## Exercise prompt
Make an exact copy of the records, with the images left out.

Rendered images with source text
========================================================================

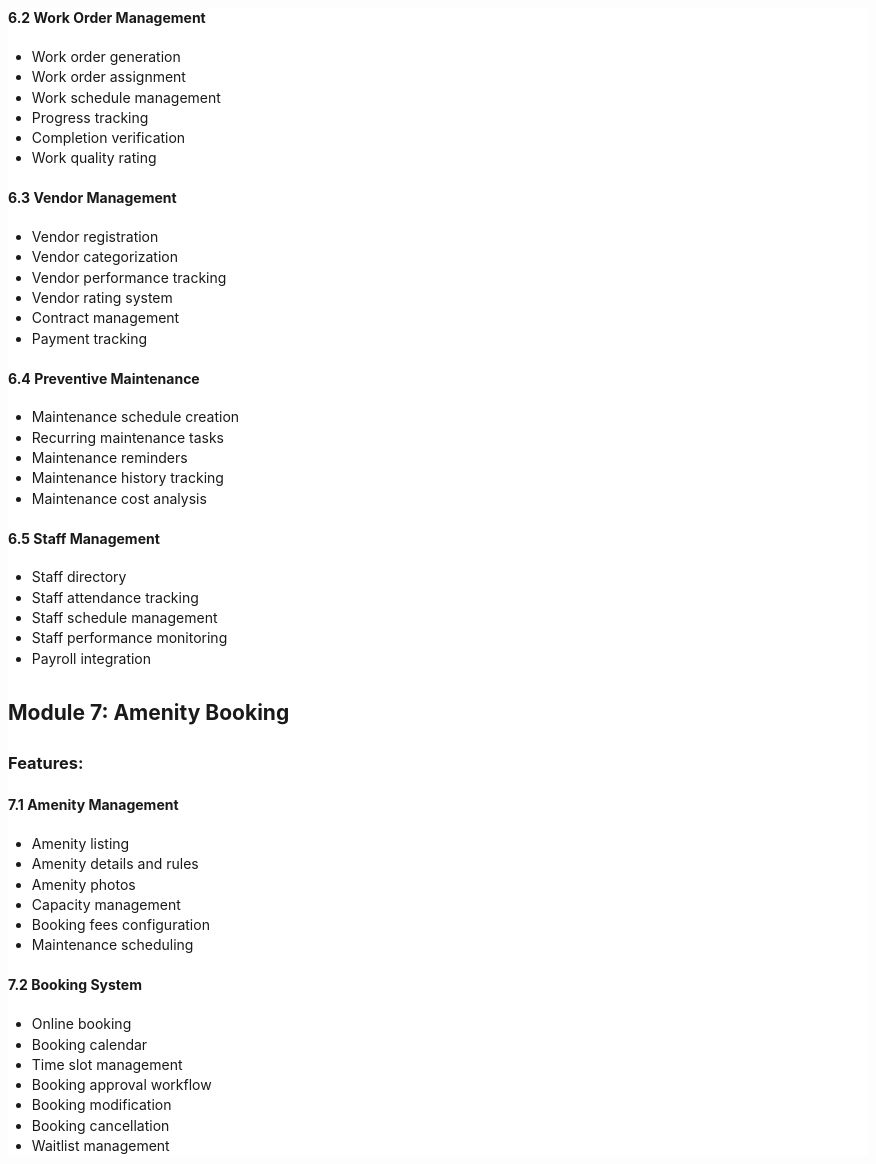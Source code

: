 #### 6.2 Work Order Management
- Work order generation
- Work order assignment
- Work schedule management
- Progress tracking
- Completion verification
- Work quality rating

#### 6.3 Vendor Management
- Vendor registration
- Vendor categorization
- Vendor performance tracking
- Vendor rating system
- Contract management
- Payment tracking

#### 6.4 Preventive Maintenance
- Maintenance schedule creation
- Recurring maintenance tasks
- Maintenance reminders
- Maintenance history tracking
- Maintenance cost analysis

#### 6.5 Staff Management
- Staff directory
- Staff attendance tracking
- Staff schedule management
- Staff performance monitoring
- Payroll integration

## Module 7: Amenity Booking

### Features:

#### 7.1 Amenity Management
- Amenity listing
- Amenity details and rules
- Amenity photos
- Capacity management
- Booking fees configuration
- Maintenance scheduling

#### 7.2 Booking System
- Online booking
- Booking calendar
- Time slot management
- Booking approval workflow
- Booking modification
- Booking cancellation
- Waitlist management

========================================================================

## Solution below
Source code

: #### 6.2 Work Order Management
- Work order generation
- Work order assignment
- Work schedule management
- Progress tracking
- Completion verification
- Work quality rating

#### 6.3 Vendor Management
- Vendor registration
- Vendor categorization
- Vendor performance tracking
- Vendor rating system
- Contract management
- Payment tracking

#### 6.4 Preventive Maintenance
- Maintenance schedule creation
- Recurring maintenance tasks
- Maintenance reminders
- Maintenance history tracking
- Maintenance cost analysis

#### 6.5 Staff Management
- Staff directory
- Staff attendance tracking
- Staff schedule management
- Staff performance monitoring
- Payroll integration

## Module 7: Amenity Booking

### Features:

#### 7.1 Amenity Management
- Amenity listing
- Amenity details and rules
- Amenity photos
- Capacity management
- Booking fees configuration
- Maintenance scheduling

#### 7.2 Booking System
- Online booking
- Booking calendar
- Time slot management
- Booking approval workflow
- Booking modification
- Booking cancellation
- Waitlist management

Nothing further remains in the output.